Empty Brushwork

By Will Boyd, PhD

The stroke is most appreciated when it contains emptiness and is transparent, a dry brush leads the imagination, but does not say what the character is in substance.Void is a fertile whiteness, a field of possibilities, like the xuan paper spread before the artist. 

The black, the un-illiminated, the recessive and gravitating is the mass inside the whiteness.

Heaven’s harmony is found in white unity, and the nature of self and man’s inner contradiction is found in the division and the form of this perfect universal by black marks.
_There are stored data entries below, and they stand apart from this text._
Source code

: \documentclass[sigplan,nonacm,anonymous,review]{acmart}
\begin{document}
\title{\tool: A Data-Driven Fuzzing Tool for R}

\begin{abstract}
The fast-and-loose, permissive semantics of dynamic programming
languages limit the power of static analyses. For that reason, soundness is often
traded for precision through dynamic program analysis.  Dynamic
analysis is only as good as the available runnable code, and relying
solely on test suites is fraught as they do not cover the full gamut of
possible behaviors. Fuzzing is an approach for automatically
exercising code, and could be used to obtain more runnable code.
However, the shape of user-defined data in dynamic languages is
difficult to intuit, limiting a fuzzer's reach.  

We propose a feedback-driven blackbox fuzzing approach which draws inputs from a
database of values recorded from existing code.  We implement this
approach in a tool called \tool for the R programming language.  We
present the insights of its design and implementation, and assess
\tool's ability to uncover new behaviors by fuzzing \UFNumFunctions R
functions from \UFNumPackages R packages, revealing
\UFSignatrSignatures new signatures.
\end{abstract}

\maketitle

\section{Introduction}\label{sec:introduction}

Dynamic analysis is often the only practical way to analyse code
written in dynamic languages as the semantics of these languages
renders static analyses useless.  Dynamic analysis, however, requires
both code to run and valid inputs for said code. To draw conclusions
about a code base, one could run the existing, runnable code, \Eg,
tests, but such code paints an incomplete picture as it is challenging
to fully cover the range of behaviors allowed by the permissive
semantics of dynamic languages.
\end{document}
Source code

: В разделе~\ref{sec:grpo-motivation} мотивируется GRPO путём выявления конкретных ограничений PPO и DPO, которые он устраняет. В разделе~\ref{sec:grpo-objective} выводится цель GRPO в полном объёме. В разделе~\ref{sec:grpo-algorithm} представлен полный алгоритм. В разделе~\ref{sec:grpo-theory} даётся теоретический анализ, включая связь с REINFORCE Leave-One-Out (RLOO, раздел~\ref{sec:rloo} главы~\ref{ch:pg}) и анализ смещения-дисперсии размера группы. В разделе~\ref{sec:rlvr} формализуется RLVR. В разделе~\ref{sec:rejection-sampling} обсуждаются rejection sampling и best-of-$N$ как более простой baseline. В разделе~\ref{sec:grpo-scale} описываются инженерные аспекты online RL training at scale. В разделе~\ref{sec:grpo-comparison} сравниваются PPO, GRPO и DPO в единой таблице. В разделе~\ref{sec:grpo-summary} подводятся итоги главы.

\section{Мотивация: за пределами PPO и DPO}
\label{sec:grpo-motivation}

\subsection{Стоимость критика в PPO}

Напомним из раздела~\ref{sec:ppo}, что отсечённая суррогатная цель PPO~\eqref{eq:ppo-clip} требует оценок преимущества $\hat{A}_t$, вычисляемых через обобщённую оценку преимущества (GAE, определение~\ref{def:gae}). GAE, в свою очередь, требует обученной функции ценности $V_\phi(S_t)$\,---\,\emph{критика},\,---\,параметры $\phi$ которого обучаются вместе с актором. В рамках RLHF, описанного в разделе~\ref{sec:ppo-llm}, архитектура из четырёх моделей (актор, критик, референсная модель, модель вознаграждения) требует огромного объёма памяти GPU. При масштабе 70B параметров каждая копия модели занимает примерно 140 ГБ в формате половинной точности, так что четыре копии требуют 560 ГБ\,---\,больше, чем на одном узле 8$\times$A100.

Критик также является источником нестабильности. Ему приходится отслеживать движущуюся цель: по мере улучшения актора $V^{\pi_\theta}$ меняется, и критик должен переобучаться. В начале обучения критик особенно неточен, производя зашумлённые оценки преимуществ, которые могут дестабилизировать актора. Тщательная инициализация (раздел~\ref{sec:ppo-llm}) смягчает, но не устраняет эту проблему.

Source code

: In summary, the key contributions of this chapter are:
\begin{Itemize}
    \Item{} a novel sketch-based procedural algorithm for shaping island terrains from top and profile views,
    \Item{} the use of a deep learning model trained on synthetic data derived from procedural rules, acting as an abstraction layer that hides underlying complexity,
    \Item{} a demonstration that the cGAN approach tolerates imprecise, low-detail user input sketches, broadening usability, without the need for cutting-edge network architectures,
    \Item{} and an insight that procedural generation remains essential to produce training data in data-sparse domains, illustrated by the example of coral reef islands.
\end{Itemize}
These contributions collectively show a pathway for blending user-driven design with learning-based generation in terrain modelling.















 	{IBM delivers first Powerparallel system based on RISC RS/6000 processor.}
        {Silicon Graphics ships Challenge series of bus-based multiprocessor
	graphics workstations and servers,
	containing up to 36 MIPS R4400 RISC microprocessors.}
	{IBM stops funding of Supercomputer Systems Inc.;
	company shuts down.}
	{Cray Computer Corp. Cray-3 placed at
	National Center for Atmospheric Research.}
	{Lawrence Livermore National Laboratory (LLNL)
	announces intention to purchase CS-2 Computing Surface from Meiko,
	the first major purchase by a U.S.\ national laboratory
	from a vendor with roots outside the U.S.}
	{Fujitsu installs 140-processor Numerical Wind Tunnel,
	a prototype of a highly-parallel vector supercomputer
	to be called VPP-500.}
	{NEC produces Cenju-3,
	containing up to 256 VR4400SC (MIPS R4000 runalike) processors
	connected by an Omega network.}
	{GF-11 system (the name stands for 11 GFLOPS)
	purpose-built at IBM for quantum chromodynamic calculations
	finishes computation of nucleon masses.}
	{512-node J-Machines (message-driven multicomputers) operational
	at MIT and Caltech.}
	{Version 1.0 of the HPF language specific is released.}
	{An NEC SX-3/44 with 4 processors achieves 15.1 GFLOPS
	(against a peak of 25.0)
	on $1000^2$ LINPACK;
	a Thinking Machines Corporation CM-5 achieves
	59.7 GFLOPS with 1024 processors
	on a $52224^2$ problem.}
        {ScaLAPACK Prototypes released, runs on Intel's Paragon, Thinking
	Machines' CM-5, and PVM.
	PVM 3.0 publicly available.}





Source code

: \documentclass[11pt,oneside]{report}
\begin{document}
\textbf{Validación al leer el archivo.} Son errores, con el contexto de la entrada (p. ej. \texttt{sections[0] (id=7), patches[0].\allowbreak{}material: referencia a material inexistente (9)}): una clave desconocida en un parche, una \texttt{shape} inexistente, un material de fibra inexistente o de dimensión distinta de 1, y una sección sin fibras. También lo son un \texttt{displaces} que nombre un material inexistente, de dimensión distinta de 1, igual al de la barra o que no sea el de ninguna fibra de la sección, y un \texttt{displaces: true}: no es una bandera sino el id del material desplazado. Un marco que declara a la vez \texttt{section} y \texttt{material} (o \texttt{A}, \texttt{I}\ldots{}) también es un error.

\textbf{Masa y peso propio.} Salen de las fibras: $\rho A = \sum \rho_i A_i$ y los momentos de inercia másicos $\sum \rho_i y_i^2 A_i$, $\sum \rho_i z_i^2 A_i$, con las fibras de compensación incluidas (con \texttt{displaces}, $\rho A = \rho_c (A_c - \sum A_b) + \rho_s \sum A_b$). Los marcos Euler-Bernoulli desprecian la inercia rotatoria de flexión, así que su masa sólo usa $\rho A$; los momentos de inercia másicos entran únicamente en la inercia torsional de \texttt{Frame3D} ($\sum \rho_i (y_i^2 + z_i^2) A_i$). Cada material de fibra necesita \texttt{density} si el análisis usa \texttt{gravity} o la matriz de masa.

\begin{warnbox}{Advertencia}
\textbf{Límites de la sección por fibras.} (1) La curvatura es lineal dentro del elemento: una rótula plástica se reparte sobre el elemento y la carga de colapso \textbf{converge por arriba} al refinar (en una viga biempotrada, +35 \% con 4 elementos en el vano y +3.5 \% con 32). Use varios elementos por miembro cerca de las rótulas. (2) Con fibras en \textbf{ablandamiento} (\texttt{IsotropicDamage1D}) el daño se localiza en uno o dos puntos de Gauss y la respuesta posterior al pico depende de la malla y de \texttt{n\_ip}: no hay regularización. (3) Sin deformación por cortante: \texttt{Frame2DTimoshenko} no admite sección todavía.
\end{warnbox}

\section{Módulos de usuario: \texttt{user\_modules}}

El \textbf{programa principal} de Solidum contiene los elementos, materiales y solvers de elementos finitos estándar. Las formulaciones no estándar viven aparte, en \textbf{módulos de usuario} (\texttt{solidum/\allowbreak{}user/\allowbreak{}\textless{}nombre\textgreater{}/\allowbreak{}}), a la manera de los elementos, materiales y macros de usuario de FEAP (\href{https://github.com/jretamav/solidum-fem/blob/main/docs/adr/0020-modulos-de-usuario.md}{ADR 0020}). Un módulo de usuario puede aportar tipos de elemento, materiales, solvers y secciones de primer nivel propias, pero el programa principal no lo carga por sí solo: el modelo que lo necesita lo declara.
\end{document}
Void, to the calligrapher, is where the art resides, and the best knowledge of art is how and where to leave it.

Like the sliding voice of an erhu, or the raspy flare of the guqin, the brushwork ties its structure together by accidental tinsels of forgotten motion: not loopy and un-differentiated, like western handwriting, but skeletal and organic, like the orchid flower that hangs to the stalk by a tiny thread.

The calligraphy strokes are quick, not hoping for a second chance, which would make it perfect (instead, this going back to fix things is the cardinal taboo in calligraphy). It is stark black on white, like the time passed in life, in action, doing what can never be undone.

There are no second chances, and life’s fragile beauty and tragedy are all summed up in the unwritten philosophy behind brush and ink.